◆ **WORK TASK**:
Below are records; please set down exactly the lines from the first through the one containing "similar to anonymity.".

[Stored data]
◆ ◆ ◆ ◆ ◆
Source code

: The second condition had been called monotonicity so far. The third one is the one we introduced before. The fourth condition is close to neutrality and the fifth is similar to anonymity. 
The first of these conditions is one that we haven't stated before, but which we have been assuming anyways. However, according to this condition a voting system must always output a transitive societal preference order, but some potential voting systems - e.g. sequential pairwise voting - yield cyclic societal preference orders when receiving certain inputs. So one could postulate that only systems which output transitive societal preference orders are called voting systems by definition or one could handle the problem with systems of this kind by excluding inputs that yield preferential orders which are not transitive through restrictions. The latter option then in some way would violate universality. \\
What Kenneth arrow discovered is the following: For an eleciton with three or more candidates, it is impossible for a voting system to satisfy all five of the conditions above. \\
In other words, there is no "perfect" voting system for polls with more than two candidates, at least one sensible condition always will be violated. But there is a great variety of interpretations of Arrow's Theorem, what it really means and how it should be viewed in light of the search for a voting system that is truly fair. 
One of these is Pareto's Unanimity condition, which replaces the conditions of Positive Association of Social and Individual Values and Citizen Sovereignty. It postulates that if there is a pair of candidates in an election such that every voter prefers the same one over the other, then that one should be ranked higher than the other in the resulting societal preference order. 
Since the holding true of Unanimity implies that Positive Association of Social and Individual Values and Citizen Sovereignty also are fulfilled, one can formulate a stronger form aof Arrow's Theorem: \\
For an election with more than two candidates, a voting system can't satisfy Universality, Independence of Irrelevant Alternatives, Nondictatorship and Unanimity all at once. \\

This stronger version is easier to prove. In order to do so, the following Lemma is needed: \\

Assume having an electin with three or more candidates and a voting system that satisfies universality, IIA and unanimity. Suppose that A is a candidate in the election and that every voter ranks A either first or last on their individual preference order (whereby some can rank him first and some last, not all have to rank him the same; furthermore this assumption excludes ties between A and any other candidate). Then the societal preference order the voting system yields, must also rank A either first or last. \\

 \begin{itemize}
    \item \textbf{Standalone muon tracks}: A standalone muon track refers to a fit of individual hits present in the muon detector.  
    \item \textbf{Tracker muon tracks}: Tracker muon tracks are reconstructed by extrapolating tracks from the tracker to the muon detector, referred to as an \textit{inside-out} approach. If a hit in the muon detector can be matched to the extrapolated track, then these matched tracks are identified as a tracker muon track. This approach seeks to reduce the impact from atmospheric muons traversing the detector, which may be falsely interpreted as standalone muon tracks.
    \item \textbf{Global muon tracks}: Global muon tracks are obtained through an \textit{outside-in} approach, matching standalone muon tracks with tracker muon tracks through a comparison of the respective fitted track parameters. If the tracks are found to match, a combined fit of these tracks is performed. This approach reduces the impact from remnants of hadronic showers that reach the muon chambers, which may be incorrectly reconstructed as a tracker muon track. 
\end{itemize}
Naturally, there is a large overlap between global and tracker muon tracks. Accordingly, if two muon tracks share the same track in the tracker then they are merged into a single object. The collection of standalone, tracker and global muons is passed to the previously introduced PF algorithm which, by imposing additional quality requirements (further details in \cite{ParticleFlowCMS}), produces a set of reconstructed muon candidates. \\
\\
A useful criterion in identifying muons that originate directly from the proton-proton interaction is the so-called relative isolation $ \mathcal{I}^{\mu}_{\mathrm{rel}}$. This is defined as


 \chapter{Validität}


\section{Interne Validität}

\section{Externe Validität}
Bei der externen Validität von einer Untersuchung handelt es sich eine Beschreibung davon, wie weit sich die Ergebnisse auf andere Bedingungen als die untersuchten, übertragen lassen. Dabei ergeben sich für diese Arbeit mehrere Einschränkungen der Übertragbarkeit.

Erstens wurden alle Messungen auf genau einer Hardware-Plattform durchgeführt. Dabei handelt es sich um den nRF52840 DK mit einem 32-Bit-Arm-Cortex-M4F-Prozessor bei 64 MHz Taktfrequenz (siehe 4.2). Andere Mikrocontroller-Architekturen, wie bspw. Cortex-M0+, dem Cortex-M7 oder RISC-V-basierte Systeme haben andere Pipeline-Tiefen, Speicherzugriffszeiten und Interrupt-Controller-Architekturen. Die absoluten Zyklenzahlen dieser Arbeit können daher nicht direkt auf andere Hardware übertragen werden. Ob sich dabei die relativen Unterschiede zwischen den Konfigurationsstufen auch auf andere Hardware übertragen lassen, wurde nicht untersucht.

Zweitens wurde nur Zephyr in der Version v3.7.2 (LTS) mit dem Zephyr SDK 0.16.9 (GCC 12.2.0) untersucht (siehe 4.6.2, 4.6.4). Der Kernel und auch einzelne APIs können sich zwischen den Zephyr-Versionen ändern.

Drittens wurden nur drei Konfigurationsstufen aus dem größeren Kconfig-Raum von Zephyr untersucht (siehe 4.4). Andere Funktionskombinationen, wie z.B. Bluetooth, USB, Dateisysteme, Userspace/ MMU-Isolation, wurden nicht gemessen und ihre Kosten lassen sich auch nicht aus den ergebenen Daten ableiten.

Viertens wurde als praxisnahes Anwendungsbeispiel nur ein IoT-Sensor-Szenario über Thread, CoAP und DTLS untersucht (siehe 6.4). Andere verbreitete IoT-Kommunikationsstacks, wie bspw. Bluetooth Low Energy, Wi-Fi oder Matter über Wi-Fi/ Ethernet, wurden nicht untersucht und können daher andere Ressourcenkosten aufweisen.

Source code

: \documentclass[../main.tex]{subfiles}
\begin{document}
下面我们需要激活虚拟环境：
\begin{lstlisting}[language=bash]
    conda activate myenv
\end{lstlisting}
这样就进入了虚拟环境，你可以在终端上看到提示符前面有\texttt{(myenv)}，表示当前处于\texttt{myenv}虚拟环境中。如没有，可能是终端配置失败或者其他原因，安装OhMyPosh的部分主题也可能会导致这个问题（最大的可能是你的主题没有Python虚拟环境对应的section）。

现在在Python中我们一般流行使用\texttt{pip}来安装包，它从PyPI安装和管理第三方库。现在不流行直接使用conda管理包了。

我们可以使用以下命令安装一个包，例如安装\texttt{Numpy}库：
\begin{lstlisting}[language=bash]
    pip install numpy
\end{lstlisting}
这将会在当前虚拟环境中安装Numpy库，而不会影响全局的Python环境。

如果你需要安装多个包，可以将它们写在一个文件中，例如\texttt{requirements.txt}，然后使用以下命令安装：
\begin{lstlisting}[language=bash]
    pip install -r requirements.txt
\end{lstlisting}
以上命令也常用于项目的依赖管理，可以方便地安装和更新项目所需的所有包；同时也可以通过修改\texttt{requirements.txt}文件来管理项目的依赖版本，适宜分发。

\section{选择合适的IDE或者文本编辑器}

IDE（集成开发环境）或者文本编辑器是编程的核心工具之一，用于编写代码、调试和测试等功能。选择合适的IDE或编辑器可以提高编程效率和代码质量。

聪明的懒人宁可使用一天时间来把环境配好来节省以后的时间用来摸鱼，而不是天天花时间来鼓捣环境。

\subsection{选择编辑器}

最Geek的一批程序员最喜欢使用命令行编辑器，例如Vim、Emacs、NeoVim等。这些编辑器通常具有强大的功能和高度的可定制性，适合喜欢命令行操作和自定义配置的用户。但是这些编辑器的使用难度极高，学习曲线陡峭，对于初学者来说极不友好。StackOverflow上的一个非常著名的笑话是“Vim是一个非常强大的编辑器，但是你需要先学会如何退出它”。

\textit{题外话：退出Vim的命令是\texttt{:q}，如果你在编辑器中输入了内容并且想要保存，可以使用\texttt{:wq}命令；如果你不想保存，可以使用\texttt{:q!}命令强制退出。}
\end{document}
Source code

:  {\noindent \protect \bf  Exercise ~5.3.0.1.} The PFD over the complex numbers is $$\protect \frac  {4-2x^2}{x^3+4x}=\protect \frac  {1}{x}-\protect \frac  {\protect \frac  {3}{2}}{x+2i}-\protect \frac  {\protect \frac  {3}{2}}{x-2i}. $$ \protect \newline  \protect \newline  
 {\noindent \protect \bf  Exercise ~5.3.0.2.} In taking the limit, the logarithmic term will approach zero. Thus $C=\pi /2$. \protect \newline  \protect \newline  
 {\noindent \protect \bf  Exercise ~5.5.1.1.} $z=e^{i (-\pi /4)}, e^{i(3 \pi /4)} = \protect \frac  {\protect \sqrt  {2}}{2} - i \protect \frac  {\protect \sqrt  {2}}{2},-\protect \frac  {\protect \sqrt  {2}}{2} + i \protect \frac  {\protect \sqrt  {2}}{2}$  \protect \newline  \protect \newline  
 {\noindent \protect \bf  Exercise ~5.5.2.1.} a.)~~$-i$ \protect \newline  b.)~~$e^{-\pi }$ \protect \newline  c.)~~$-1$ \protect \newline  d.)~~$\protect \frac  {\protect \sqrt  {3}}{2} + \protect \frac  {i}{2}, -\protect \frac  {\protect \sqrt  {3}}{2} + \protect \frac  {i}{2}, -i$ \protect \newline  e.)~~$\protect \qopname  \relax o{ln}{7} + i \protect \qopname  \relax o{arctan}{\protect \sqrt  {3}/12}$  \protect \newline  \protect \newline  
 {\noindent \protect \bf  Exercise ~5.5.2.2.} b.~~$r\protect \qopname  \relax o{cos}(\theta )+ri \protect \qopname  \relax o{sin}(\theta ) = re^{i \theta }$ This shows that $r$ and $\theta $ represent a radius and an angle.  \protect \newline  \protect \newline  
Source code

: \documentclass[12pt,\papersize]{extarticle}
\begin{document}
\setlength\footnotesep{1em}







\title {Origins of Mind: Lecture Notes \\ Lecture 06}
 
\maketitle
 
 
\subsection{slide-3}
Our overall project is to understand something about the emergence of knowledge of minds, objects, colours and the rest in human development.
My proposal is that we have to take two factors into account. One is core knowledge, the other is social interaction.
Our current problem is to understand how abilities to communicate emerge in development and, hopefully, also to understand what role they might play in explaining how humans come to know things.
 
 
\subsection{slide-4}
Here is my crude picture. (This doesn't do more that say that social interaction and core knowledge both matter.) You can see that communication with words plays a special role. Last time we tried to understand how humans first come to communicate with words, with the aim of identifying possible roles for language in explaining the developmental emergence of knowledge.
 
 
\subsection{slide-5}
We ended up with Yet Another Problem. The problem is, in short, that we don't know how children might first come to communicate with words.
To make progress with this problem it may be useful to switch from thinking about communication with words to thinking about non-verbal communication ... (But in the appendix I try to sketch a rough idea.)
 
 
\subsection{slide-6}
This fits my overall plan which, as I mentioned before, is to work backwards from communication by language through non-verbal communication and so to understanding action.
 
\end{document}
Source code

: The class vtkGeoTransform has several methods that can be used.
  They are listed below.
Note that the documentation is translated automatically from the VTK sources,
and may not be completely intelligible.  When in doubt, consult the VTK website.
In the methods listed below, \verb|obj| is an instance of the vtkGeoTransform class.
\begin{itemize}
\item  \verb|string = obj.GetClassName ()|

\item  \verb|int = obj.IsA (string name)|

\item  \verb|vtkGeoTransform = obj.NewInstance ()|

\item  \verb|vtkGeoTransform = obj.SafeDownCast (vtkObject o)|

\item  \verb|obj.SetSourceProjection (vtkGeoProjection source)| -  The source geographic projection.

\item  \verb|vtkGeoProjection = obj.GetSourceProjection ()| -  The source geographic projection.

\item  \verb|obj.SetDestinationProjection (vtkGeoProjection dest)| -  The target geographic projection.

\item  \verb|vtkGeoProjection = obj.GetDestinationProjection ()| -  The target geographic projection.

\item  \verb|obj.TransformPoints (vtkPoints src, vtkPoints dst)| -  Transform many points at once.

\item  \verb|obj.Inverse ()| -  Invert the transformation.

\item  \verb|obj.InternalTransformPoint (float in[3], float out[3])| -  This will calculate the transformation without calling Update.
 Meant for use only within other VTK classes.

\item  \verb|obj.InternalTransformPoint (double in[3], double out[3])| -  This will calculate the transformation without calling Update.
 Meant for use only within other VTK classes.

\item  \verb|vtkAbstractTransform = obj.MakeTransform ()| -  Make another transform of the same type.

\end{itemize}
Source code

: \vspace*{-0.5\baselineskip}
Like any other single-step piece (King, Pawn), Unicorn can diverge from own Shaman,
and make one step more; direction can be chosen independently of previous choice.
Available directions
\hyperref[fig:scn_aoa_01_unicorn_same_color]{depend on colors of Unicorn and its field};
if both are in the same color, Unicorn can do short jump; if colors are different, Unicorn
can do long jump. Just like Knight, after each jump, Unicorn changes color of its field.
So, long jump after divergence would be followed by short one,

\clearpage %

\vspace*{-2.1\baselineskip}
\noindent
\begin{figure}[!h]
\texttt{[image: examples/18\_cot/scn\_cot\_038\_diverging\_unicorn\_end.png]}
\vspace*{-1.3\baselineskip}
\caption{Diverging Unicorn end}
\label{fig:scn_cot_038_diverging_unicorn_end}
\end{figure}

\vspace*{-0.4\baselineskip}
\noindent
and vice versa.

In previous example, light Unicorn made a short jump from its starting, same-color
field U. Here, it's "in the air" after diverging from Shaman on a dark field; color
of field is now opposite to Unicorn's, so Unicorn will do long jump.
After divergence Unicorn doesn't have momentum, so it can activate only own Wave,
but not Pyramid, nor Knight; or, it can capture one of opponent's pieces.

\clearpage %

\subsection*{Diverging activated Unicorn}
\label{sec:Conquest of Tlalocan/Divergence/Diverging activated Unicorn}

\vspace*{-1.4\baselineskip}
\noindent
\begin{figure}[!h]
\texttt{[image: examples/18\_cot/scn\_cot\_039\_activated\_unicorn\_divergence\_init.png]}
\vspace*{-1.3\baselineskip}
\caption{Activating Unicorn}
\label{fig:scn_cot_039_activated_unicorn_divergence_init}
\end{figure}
◆ ◆ ◆ ◆ ◆
◆ **ANSWER TO THIS TASK**:
Source code

: The second condition had been called monotonicity so far. The third one is the one we introduced before. The fourth condition is close to neutrality and the fifth is similar to anonymity. 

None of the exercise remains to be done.